MAKASSAR - Pemerintah Kabupaten Gowa telah mengajukan usulan resmi untuk menerapkan pembatasan sosial berskala besar (PSBB) ke pemerintah pusat.
Usulan tersebut telah diterima oleh Kementerian Kesehatan sejak Minggu (19/4/2020) lalu. Kemenkes saat ini masih melakukan kajian untuk menentukan apakah usulan PSBB tersebut diterima atau tidak.
Terkait usulan PSBB di Gowa tersebut, Gubernur Sulsel, Nurdin Abdullah punya harapan khusus. Ia berharap agar kelak jika PSBB diberlakukan di Gowa bisa betul-betul memotong mata mata rantai penularan Covid-19 di kabupaten bersejarah itu.
"Saya berharap bahwa penerapan PSBB ini betul-betul jalan terakhir untuk memotong mata rantai penularan Covid-19," harap Nurdin, Rabu (22/4/2020).

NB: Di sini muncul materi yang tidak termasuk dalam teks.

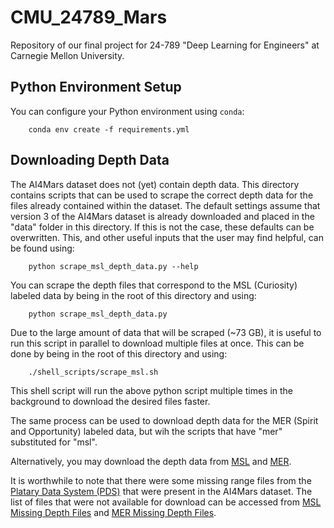 # CMU_24789_Mars
Repository of our final project for 24-789 "Deep Learning for Engineers" at Carnegie Mellon University.


## Python Environment Setup
You can configure your Python environment using ```conda```:

```
    conda env create -f requirements.yml
```

## Downloading Depth Data
The AI4Mars dataset does not (yet) contain depth data. This directory contains scripts that can be used
to scrape the correct depth data for the files already contained within the dataset. The default settings
assume that version 3 of the AI4Mars dataset is already downloaded and placed in the "data" folder in 
this directory. If this is not the case, these defaults can be overwritten. This, and other useful inputs
that the user may find helpful, can be found using:

```
    python scrape_msl_depth_data.py --help
```

You can scrape the depth files that correspond to the MSL (Curiosity) labeled data by being in the root 
of this directory and using:

```
    python scrape_msl_depth_data.py
```

Due to the large amount of data that will be scraped (~73 GB), it is useful to run this script in 
parallel to download multiple files at once. This can be done by being in the root of this directory and 
using:

```
    ./shell_scripts/scrape_msl.sh
```

This shell script will run the above python script multiple times in the background to download the 
desired files faster.

The same process can be used to download depth data for the MER (Spirit and Opportunity) labeled data,
but wih the scripts that have "mer" substituted for "msl".

Alternatively, you may download the depth data from [MSL](https://drive.google.com/drive/folders/138KDuqOHcYZUWs0cA14fSSpyohjsM5_S?usp=sharing) and [MER](https://drive.google.com/drive/folders/1ybI8Wid3mHunNyBFf6BKdyI4Plj9pu8H?usp=sharing).

It is worthwhile to note that there were some missing range files from the [Platary Data System (PDS)](https://pds-imaging.jpl.nasa.gov/data/) that were present in the AI4Mars dataset. The list of files that were not available for download can 
be accessed from [MSL Missing Depth Files](https://github.com/NoahAlexandroff/CMU_24789_Mars/tree/main/data/msl/images/rng) and [MER Missing Depth Files](https://github.com/NoahAlexandroff/CMU_24789_Mars/tree/main/data/mer/images/rnl).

Menurutnya, kesadaran masyarakat untuk mematuhi peraturan selama PSBB diterapkan menjadi penentu untuk menyukseskan pemotongan mata rantai penularan wabah virus mematikan itu.
"Dengan PSBB ini mudah-mudahan bisa memberikan kesadaran kepada seluruh masyarakat, untuk lebih banyak berdiam diri di rumah jika tidak ada hal yang lebih penting. Dengan PSBB ini tentu pertama law enforcement (penegakan hukum) disitu, siapa pun yang melanggar ketentuan pasti ada punishment-nya," tegasnya.
Dirinya sangat percaya, jika Bupati Gowa, Adnan Purichta Ichsan sangat memahami kondisi semua wilayah atau daerah yang dipimpinnya.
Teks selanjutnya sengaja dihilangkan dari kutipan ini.